Efeutute (nicht zu verwechseln mit Efeu, der nicht giftig ist)

Die Pflanzen enthalten aroinähnliche Scharfstoffe und Kalziumoxalat.Die Efeutute wirkt giftig auf Hunde und Katzen. Es kann zu Speichelfluss, Erbrechen und Durchfall sowie Schluckbeschwerden kommen. Die Pflanze ist nur leicht giftig. Viele Hunde reagieren aber auf die herunterhängenden Pflanzenteile und schnappen danach. Bitte die Pflanze so aufstellen, dass der Hund nicht zum Schnappen animiert wird.

Einblatt

Die Pflanze enthält Scharfstoffe wie der Aronstab. Auch hier kann es zu starkem Speichelfluß, Erbrechen, Durchfall, und Schluckbeschwerden kommen.

Klivie

Der Hauptwirkstoff ist das Alkaloid Lycorin. Das Riemenblatt ist für Hunde und Katzen giftig. In der Regel zeigen sich Vergiftungen durch Speichelfluss, Erbrechen und Durchfall. Sollte der Hund größere Mengen aufgenommen haben, kann es auch zu Lähmungen kommen.

Palmfarn

Die Pflanze enthält den Wirkstoff Cycasin. Die giftigen Teile der Pflanzen sind die Samen und die Wurzeln. Die Vergiftungssymptome sind Erbrechen und Durchfall (auch blutig), Magen- und Darmbeschwerden, Krämpfe sowie Schwächeanfälle. Eine entsprechend starke Vergiftung führt zu Koma und Leberschädigung.

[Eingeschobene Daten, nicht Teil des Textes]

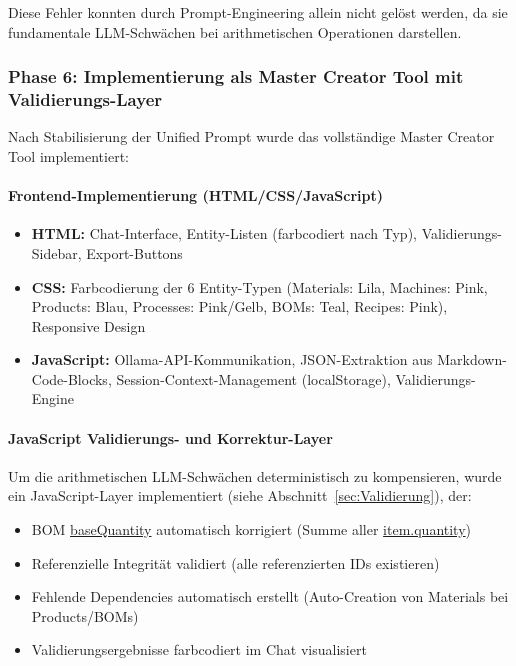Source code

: \noindent Diese Fehler konnten durch Prompt-Engineering allein nicht gelöst werden, da sie fundamentale LLM-Schwächen bei arithmetischen Operationen darstellen.

\subsubsection{Phase 6: Implementierung als Master Creator Tool mit Validierungs-Layer}

Nach Stabilisierung der Unified Prompt wurde das vollständige Master Creator Tool implementiert:

\paragraph{Frontend-Implementierung (HTML/CSS/JavaScript)}

\begin{itemize}
    \item \textbf{HTML:} Chat-Interface, Entity-Listen (farbcodiert nach Typ), Validierungs-Sidebar, Export-Buttons
    \item \textbf{CSS:} Farbcodierung der 6 Entity-Typen (Materials: Lila, Machines: Pink, Products: Blau, Processes: Pink/Gelb, BOMs: Teal, Recipes: Pink), Responsive Design
    \item \textbf{JavaScript:} Ollama-API-Kommunikation, JSON-Extraktion aus Markdown-Code-Blocks, Session-Context-Management (localStorage), Validierungs-Engine
\end{itemize}

\paragraph{JavaScript Validierungs- und Korrektur-Layer}

Um die arithmetischen LLM-Schwächen deterministisch zu kompensieren, wurde ein JavaScript-Layer implementiert (siehe Abschnitt~\ref{sec:Validierung}), der:

\begin{itemize}
    \item BOM \url{baseQuantity} automatisch korrigiert (Summe aller \url{item.quantity})
    \item Referenzielle Integrität validiert (alle referenzierten IDs existieren)
    \item Fehlende Dependencies automatisch erstellt (Auto-Creation von Materials bei Products/BOMs)
    \item Validierungsergebnisse farbcodiert im Chat visualisiert
\end{itemize}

Weihnachtsstern - STARK GIFTIG in der Wildform

Die Wildformen sind hochgiftig. Da aber die meisten Weihnachtssterne aus Zuchtbetrieben kommen, ist die Gefahr eher geringer, aber trotzdem nicht ungefährlich. Die Hunde reagieren auf das Gift empfindlicher als Menschen; Schon nach kurzer Zeit zeigen sich die ersten Symptome wie starke Schleimhautreizungen, Magen- Darmbeschwerden mit Krämpfen und oft blutigem Durchfall, Absinken der Körpertemperatur, Lähmungen, blutigem Harn und Kot, Taumeln, Leberschädigung und Herzrhythmusstörungen. Bei jüngeren und kleineren Hunden kann auch der Tod nicht ausgeschlossen werden! Daher in der Weihnachtszeit die beliebte Pflanze unbedingt so aufstellen, dass der Hund sie nicht erreichen kann. Bitte beachten Sie, dass der Weihnachtsstern bei falscher Haltung auch sehr schnell Blätter verliert. Diese können herunterfallen und dann vom Hund aufgenommen werden!

Wüstenrose – STARK GIFTIG

Die Pflanze enthält unter anderem Cardenolide und Honghelin. Sie ist neben dem Fingerhut einer der giftigsten Pflanzen. In ihrer Heimat verwendet man die Pflanze auch als Pfeilgift. Die Vergiftungserscheinungen sind neben Erbrechen, Reizungen der Schleimhäute, Magen- und Darmbeschwerden mit Krämpfen und Durchfall auch Herz- Kreislaufstörungen und Tod durch Herzstillstand. Also diese Pflanzen besser erst gar nicht ins Haus holen und wenn sie schon da ist, besser bei Freunden oder Familie ohne Tier und Kinder im Haushalt abgeben.

Yucca

Die Pflanze enthält Saponine, für den Menschen ist dies ungefährlich. Bei Katzen und Hunden kann eine Vergiftung teils schwere Schleimhautreizungen auslösen. Aber auch vermehrter Speichelfluss, Erbrechen, Magen- Darmbeschwerden und Durchfall können auftreten. In ganz seltenen Fällen können die roten Blutkörperchen zersetzt werden.